* **WHAT TO WORK ON**: Ignoring every picture, transcribe the data in full as it stands.

* **RECORDS PROVIDED**:
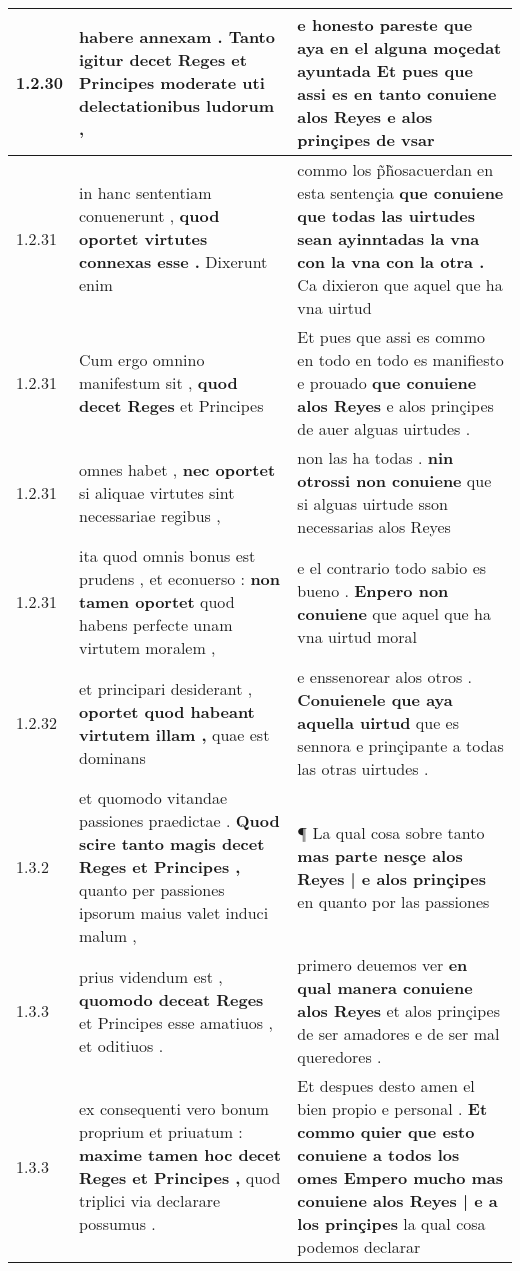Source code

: \begin{tabular}{|p{1cm}|p{6.5cm}|p{6.5cm}|}
1.2.30 & habere annexam . \textbf{ Tanto igitur decet Reges et Principes moderate } uti delectationibus ludorum , & e honesto pareste \textbf{ que aya en el alguna moçedat ayuntada Et pues que assi es en tanto conuiene alos Reyes } e alos prinçipes de vsar \\\hline
1.2.31 & in hanc sententiam conuenerunt , \textbf{ quod oportet virtutes connexas esse . } Dixerunt enim & commo los p̃h̃osacuerdan en esta sentençia \textbf{ que conuiene que todas las uirtudes sean ayinntadas la vna con la vna con la otra . } Ca dixieron que aquel que ha vna uirtud \\\hline
1.2.31 & Cum ergo omnino manifestum sit , \textbf{ quod decet Reges } et Principes & Et pues que assi es commo en todo en todo es manifiesto e prouado \textbf{ que conuiene alos Reyes } e alos prinçipes de auer alguas uirtudes . \\\hline
1.2.31 & omnes habet , \textbf{ nec oportet } si aliquae virtutes sint necessariae regibus , & non las ha todas . \textbf{ nin otrossi non conuiene } que si alguas uirtude sson necessarias alos Reyes \\\hline
1.2.31 & ita quod omnis bonus est prudens , et econuerso : \textbf{ non tamen oportet } quod habens perfecte unam virtutem moralem , & e el contrario todo sabio es bueno . \textbf{ Enpero non conuiene } que aquel que ha vna uirtud moral \\\hline
1.2.32 & et principari desiderant , \textbf{ oportet quod habeant virtutem illam , } quae est dominans & e enssenorear alos otros . \textbf{ Conuienele que aya aquella uirtud } que es sennora e prinçipante a todas las otras uirtudes . \\\hline
1.3.2 & et quomodo vitandae passiones praedictae . \textbf{ Quod scire tanto magis decet Reges et Principes , } quanto per passiones ipsorum maius valet induci malum , & ¶ La qual cosa sobre tanto \textbf{ mas parte nesçe alos Reyes | e alos prinçipes } en quanto por las passiones \\\hline
1.3.3 & prius videndum est , \textbf{ quomodo deceat Reges } et Principes esse amatiuos , et oditiuos . & primero deuemos ver \textbf{ en qual manera conuiene alos Reyes } et alos prinçipes de ser amadores e de ser mal queredores . \\\hline
1.3.3 & ex consequenti vero bonum proprium et priuatum : \textbf{ maxime tamen hoc decet Reges et Principes , } quod triplici via declarare possumus . & Et despues desto amen el bien propio e personal . \textbf{ Et commo quier que esto conuiene a todos los omes Empero mucho mas conuiene alos Reyes | e a los prinçipes } la qual cosa podemos declarar \\\hline

\end{tabular}

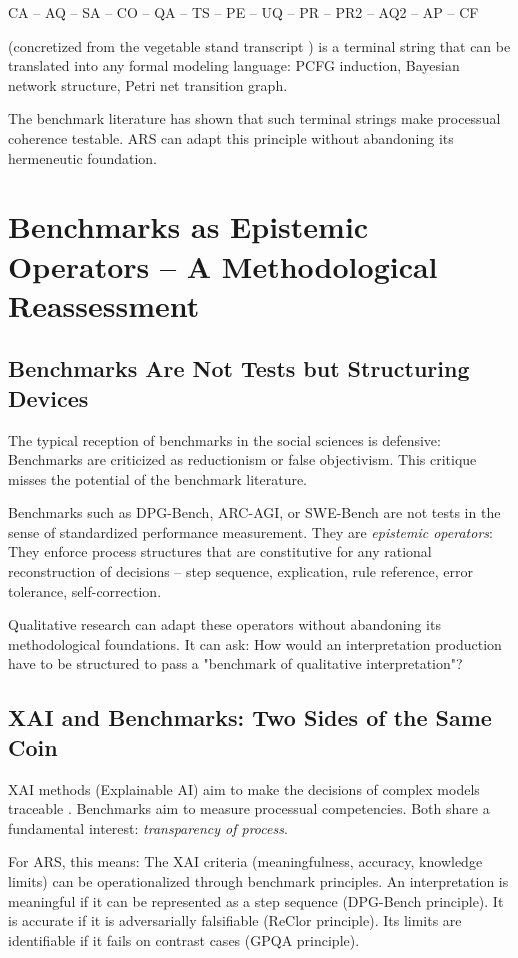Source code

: \documentclass[12pt,a4paper]{article}
\begin{document}
CA – AQ – SA – CO – QA – TS – PE – UQ – PR – PR2 – AQ2 – AP – CF

(concretized from the vegetable stand transcript \cite{koop2024cfti}) is a terminal string that can be translated into any formal modeling language: PCFG induction, Bayesian network structure, Petri net transition graph.

The benchmark literature has shown that such terminal strings make processual coherence testable. ARS can adapt this principle without abandoning its hermeneutic foundation.

\section{Benchmarks as Epistemic Operators – A Methodological Reassessment}

\subsection{Benchmarks Are Not Tests but Structuring Devices}

The typical reception of benchmarks in the social sciences is defensive: Benchmarks are criticized as reductionism or false objectivism. This critique misses the potential of the benchmark literature.

Benchmarks such as DPG-Bench, ARC-AGI, or SWE-Bench are not tests in the sense of standardized performance measurement. They are \textit{epistemic operators}: They enforce process structures that are constitutive for any rational reconstruction of decisions – step sequence, explication, rule reference, error tolerance, self-correction.

Qualitative research can adapt these operators without abandoning its methodological foundations. It can ask: How would an interpretation production have to be structured to pass a "benchmark of qualitative interpretation"?

\subsection{XAI and Benchmarks: Two Sides of the Same Coin}

XAI methods (Explainable AI) aim to make the decisions of complex models traceable \cite{barredo2020xai}. Benchmarks aim to measure processual competencies. Both share a fundamental interest: \textit{transparency of process}.

For ARS, this means: The XAI criteria (meaningfulness, accuracy, knowledge limits) \cite{ortigossa2024xai} can be operationalized through benchmark principles. An interpretation is meaningful if it can be represented as a step sequence (DPG-Bench principle). It is accurate if it is adversarially falsifiable (ReClor principle). Its limits are identifiable if it fails on contrast cases (GPQA principle).
\end{document}

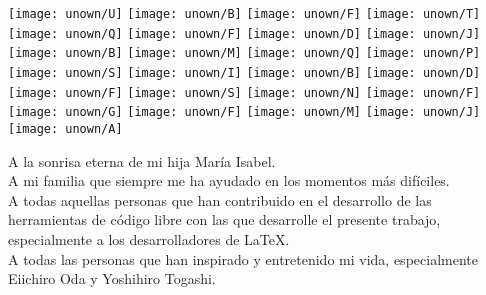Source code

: {\texttt{[image: unown/U]}
\texttt{[image: unown/B]}
\texttt{[image: unown/F]}
\texttt{[image: unown/T]}
\texttt{[image: unown/Q]}
\texttt{[image: unown/F]}
\texttt{[image: unown/D]}
\texttt{[image: unown/J]}
\texttt{[image: unown/B]}
\texttt{[image: unown/M]}
\texttt{[image: unown/Q]}
\texttt{[image: unown/P]}
\texttt{[image: unown/S]}
\texttt{[image: unown/I]}
\texttt{[image: unown/B]}
\texttt{[image: unown/D]}
\texttt{[image: unown/F]}
\texttt{[image: unown/S]}
\texttt{[image: unown/N]}
\texttt{[image: unown/F]}
\texttt{[image: unown/G]}
\texttt{[image: unown/F]}
\texttt{[image: unown/M]}
\texttt{[image: unown/J]}
\texttt{[image: unown/A]}
}

\vspace{5cm}

\begin{flushright}%
\begin{minipage}{0.7\textwidth}%
        \begin{flushright}%
                {\noindent A la sonrisa eterna de mi hija María Isabel.\\
                A mi familia que siempre me ha ayudado en los momentos más difíciles.\\
                A todas aquellas personas que han contribuido en el desarrollo de las herramientas de código 
		libre con las que desarrolle el presente trabajo, especialmente a los desarrolladores de 
		\LaTeX.\\
                A todas las personas que han inspirado y entretenido mi vida, especialmente Eiichiro Oda y 
		Yoshihiro Togashi.\\}
        \end{flushright}
\end{minipage}
\end{flushright}

\vspace{3.5cm}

* **ANSWER SPACE**:
Source code

: \begin{tabular}{|p{1cm}|p{6.5cm}|p{6.5cm}|}
1.2.30 & habere annexam . \textbf{ Tanto igitur decet Reges et Principes moderate } uti delectationibus ludorum , & e honesto pareste \textbf{ que aya en el alguna moçedat ayuntada Et pues que assi es en tanto conuiene alos Reyes } e alos prinçipes de vsar \\\hline
1.2.31 & in hanc sententiam conuenerunt , \textbf{ quod oportet virtutes connexas esse . } Dixerunt enim & commo los p̃h̃osacuerdan en esta sentençia \textbf{ que conuiene que todas las uirtudes sean ayinntadas la vna con la vna con la otra . } Ca dixieron que aquel que ha vna uirtud \\\hline
1.2.31 & Cum ergo omnino manifestum sit , \textbf{ quod decet Reges } et Principes & Et pues que assi es commo en todo en todo es manifiesto e prouado \textbf{ que conuiene alos Reyes } e alos prinçipes de auer alguas uirtudes . \\\hline
1.2.31 & omnes habet , \textbf{ nec oportet } si aliquae virtutes sint necessariae regibus , & non las ha todas . \textbf{ nin otrossi non conuiene } que si alguas uirtude sson necessarias alos Reyes \\\hline
1.2.31 & ita quod omnis bonus est prudens , et econuerso : \textbf{ non tamen oportet } quod habens perfecte unam virtutem moralem , & e el contrario todo sabio es bueno . \textbf{ Enpero non conuiene } que aquel que ha vna uirtud moral \\\hline
1.2.32 & et principari desiderant , \textbf{ oportet quod habeant virtutem illam , } quae est dominans & e enssenorear alos otros . \textbf{ Conuienele que aya aquella uirtud } que es sennora e prinçipante a todas las otras uirtudes . \\\hline
1.3.2 & et quomodo vitandae passiones praedictae . \textbf{ Quod scire tanto magis decet Reges et Principes , } quanto per passiones ipsorum maius valet induci malum , & ¶ La qual cosa sobre tanto \textbf{ mas parte nesçe alos Reyes | e alos prinçipes } en quanto por las passiones \\\hline
1.3.3 & prius videndum est , \textbf{ quomodo deceat Reges } et Principes esse amatiuos , et oditiuos . & primero deuemos ver \textbf{ en qual manera conuiene alos Reyes } et alos prinçipes de ser amadores e de ser mal queredores . \\\hline
1.3.3 & ex consequenti vero bonum proprium et priuatum : \textbf{ maxime tamen hoc decet Reges et Principes , } quod triplici via declarare possumus . & Et despues desto amen el bien propio e personal . \textbf{ Et commo quier que esto conuiene a todos los omes Empero mucho mas conuiene alos Reyes | e a los prinçipes } la qual cosa podemos declarar \\\hline

\end{tabular}

Source code

: \documentclass[12pt,a4paper]{article}
\begin{document}
CA – AQ – SA – CO – QA – TS – PE – UQ – PR – PR2 – AQ2 – AP – CF

(concretized from the vegetable stand transcript \cite{koop2024cfti}) is a terminal string that can be translated into any formal modeling language: PCFG induction, Bayesian network structure, Petri net transition graph.

The benchmark literature has shown that such terminal strings make processual coherence testable. ARS can adapt this principle without abandoning its hermeneutic foundation.

\section{Benchmarks as Epistemic Operators – A Methodological Reassessment}

\subsection{Benchmarks Are Not Tests but Structuring Devices}

The typical reception of benchmarks in the social sciences is defensive: Benchmarks are criticized as reductionism or false objectivism. This critique misses the potential of the benchmark literature.

Benchmarks such as DPG-Bench, ARC-AGI, or SWE-Bench are not tests in the sense of standardized performance measurement. They are \textit{epistemic operators}: They enforce process structures that are constitutive for any rational reconstruction of decisions – step sequence, explication, rule reference, error tolerance, self-correction.

Qualitative research can adapt these operators without abandoning its methodological foundations. It can ask: How would an interpretation production have to be structured to pass a "benchmark of qualitative interpretation"?

\subsection{XAI and Benchmarks: Two Sides of the Same Coin}

XAI methods (Explainable AI) aim to make the decisions of complex models traceable \cite{barredo2020xai}. Benchmarks aim to measure processual competencies. Both share a fundamental interest: \textit{transparency of process}.

For ARS, this means: The XAI criteria (meaningfulness, accuracy, knowledge limits) \cite{ortigossa2024xai} can be operationalized through benchmark principles. An interpretation is meaningful if it can be represented as a step sequence (DPG-Bench principle). It is accurate if it is adversarially falsifiable (ReClor principle). Its limits are identifiable if it fails on contrast cases (GPQA principle).
\end{document}

Source code

: {\texttt{[image: unown/U]}
\texttt{[image: unown/B]}
\texttt{[image: unown/F]}
\texttt{[image: unown/T]}
\texttt{[image: unown/Q]}
\texttt{[image: unown/F]}
\texttt{[image: unown/D]}
\texttt{[image: unown/J]}
\texttt{[image: unown/B]}
\texttt{[image: unown/M]}
\texttt{[image: unown/Q]}
\texttt{[image: unown/P]}
\texttt{[image: unown/S]}
\texttt{[image: unown/I]}
\texttt{[image: unown/B]}
\texttt{[image: unown/D]}
\texttt{[image: unown/F]}
\texttt{[image: unown/S]}
\texttt{[image: unown/N]}
\texttt{[image: unown/F]}
\texttt{[image: unown/G]}
\texttt{[image: unown/F]}
\texttt{[image: unown/M]}
\texttt{[image: unown/J]}
\texttt{[image: unown/A]}
}

\vspace{5cm}

\begin{flushright}%
\begin{minipage}{0.7\textwidth}%
        \begin{flushright}%
                {\noindent A la sonrisa eterna de mi hija María Isabel.\\
                A mi familia que siempre me ha ayudado en los momentos más difíciles.\\
                A todas aquellas personas que han contribuido en el desarrollo de las herramientas de código 
		libre con las que desarrolle el presente trabajo, especialmente a los desarrolladores de 
		\LaTeX.\\
                A todas las personas que han inspirado y entretenido mi vida, especialmente Eiichiro Oda y 
		Yoshihiro Togashi.\\}
        \end{flushright}
\end{minipage}
\end{flushright}

\vspace{3.5cm}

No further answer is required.